On Mon, Mar 14, 2005 at 04:33:19PM -0800, Caitlin Bestler wrote:
> > 
> > While hardware designers may like this idea, I would like to 
> > make the point that if you want the application to 
> > *absolutely* control the availability of physical memory, you 
> > shouldn't be writing userspace applications that run on Linux.
> > 
> 
> This is not just a hardware design issue. It is fundamental to
> why RDMA is able to optimize end-to-end traffic flow. The application
> is directly advertising the availability of buffers (through RKeys)
> to the other side. It is bad network engineering for the kernel
> to revoke that good faith advertisement and count on the HCA/RNIC
> to say "oops" when the data does arrive but the targeted buffer
> is not in memory.
> 
> But that does not mean that you cannot design mechanisms below
> the application to allow the kernel to re-organize physical
> memory -- it just means that the kernel had best not be playing
> overcommit tricks behind the applications back.
> 
> To use a banking analogy, an adverised RKey is like a certified
> check. The application has sent this RKey to its peer, and it
> expects the HCA/RNIC to honor that check when RDMA Writes are
> made to that memory.  But just as a bank does not have to 
> guarantee in advance which specific bills will be used to
> cash a guaranteed check, there is nothing to say that the
> virtual to physical mappings are permanent and immutable.
> 
> It would be possible to design an interface that allowed
> the kernel to:
> 
> a)	suspend the use of a memory region.
> 		1) outputs referencing the suspend LKey would be
> 			temporarily held by the HCA/RNIC.
> 		2) inputs referencing the suspend memory region
> 			would be delayed (RNR NAK, internal buffers,
> 			etc.)
> 		3) possibly ask the peer to similarly suspend
> 			sending. This is trickier though.
> b)	Update the virtual to physical mappings, or at least
> 	provide the RDMA layer with "physical page X replaced
> 	by physical page Y".
> c)	unsuspend the memory region.
> 
> The key is that the entire operation either has to be fast
> enough so that no connection or application session layer
> time-outs occur, or an end-to-end agreement to suspend the
> connetion is a requirement. The first option seems more
> plausible to me, the second essentially reuqires extending
> the CM protocol. That's a tall order even for InfiniBand,
> and it's even worse for iWARP where the CM functionality
> typically ends when the connection is established.

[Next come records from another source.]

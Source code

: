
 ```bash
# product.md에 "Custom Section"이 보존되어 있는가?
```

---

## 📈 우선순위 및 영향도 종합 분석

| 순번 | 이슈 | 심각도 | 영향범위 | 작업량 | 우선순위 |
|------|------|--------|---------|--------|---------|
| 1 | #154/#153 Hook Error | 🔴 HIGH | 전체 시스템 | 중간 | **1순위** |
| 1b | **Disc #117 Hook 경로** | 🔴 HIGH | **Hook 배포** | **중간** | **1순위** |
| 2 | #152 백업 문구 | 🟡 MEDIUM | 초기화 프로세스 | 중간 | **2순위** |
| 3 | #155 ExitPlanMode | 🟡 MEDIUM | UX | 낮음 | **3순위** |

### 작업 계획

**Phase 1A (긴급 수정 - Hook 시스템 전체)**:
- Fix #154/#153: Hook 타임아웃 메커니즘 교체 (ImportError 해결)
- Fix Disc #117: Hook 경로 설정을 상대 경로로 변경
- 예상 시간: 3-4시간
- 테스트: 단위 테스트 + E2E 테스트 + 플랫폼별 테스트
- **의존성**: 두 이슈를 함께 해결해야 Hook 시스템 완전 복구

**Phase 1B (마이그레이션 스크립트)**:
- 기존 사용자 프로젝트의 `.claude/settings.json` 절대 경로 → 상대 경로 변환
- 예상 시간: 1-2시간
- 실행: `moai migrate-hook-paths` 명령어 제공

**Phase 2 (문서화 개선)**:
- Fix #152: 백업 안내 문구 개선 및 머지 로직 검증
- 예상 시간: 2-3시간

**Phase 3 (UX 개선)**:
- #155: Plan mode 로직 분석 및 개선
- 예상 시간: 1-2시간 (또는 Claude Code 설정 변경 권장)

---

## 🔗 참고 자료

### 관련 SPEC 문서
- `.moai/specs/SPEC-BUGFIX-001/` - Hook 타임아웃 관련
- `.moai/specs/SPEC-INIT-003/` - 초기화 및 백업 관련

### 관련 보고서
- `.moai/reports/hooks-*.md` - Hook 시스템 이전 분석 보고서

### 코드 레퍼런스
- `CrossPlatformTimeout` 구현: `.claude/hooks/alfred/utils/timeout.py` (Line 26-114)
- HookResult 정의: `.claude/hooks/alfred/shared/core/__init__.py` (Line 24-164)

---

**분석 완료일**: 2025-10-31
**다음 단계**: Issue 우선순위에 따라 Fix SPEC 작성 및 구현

I'll buy the good network design argument.

I suppose if the kernel wants to revoke a card's pinned memory, we
should be able to guarantee that it gets new pinned memory within a
bounded time. What sort of timing do we need? Milliseconds?
Microseconds?

In the case of iWarp, isn't this just TCP underneath? If so, can't we
just drop any packets in the pipe on the floor and let them get
retransmitted? (I suppose the same argument goes for infiniband..
what sort of a time window do we have for retransmission?)

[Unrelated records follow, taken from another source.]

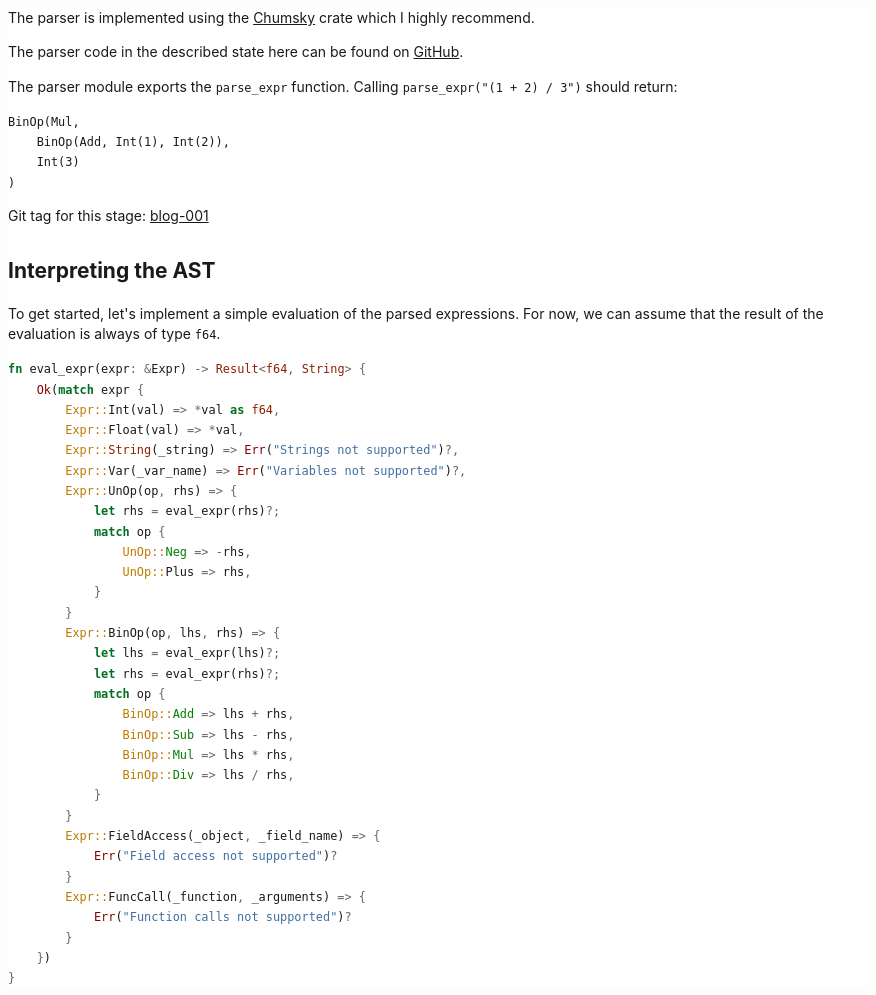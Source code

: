The parser is implemented using the [Chumsky](https://github.com/zesterer/chumsky) crate which I highly recommend.

The parser code in the described state here can be found on [GitHub](https://github.com/romamik/typed-eval-rs/blob/803b8d7894c8b0dd136cd852f1b68f716fdf3a6d/crates/typed-eval/src/expr_parser.rs).

The parser module exports the `parse_expr` function. Calling `parse_expr("(1 + 2) / 3")` should return:

```
BinOp(Mul,
    BinOp(Add, Int(1), Int(2)),
    Int(3)
)
```

Git tag for this stage: [blog-001](https://github.com/romamik/typed-eval-rs/tree/blog-001)

## Interpreting the AST

To get started, let's implement a simple evaluation of the parsed expressions. For now, we can assume that the result of the evaluation is always of type `f64`.

```rs
fn eval_expr(expr: &Expr) -> Result<f64, String> {
    Ok(match expr {
        Expr::Int(val) => *val as f64,
        Expr::Float(val) => *val,
        Expr::String(_string) => Err("Strings not supported")?,
        Expr::Var(_var_name) => Err("Variables not supported")?,
        Expr::UnOp(op, rhs) => {
            let rhs = eval_expr(rhs)?;
            match op {
                UnOp::Neg => -rhs,
                UnOp::Plus => rhs,
            }
        }
        Expr::BinOp(op, lhs, rhs) => {
            let lhs = eval_expr(lhs)?;
            let rhs = eval_expr(rhs)?;
            match op {
                BinOp::Add => lhs + rhs,
                BinOp::Sub => lhs - rhs,
                BinOp::Mul => lhs * rhs,
                BinOp::Div => lhs / rhs,
            }
        }
        Expr::FieldAccess(_object, _field_name) => {
            Err("Field access not supported")?
        }
        Expr::FuncCall(_function, _arguments) => {
            Err("Function calls not supported")?
        }
    })
}
```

What are the limits on end-to-end flow control in IB and iWarp?

> 
> 
> 
> > There's always going to be a limit on how much memory you can 
> > mlock. And right now the only option the kernel has for 
> > unlocking that memory is to kill the application. I think 
> > there's got to be a reasonable way to deal with this that 
> > doesn't make the application responsible for everything in 
> > the world. We don't want to have to rewrite every RDMA 
> > application to be able to support memory hotplug. This is an 
> > obvious layer that can and should be abstracted by the kernel.
> >
> 
> Yes, there are limits on how much memory you can mlock, or
> even allocate. Applications are required to reqister memory
> precisely because the required guarantess are not there by
> default. Eliminating those guarantees *is* effectively
> rewriting every RDMA application without even letting
> them know.

Some of this argument is a policy issue, which I would argue shouldn't
be hard-coded in the code or in the network hardware.

At least in my view, the guarantees are only there to make applications
go fast. We are getting low latency and high performance with infiniband
by making memory registration go really really slow. If, to make big HPC
simulation applications work, we wind up doing memcpy() to put the data
into a registered buffer because we can't register half of physical
memory, the application isn't going very fast.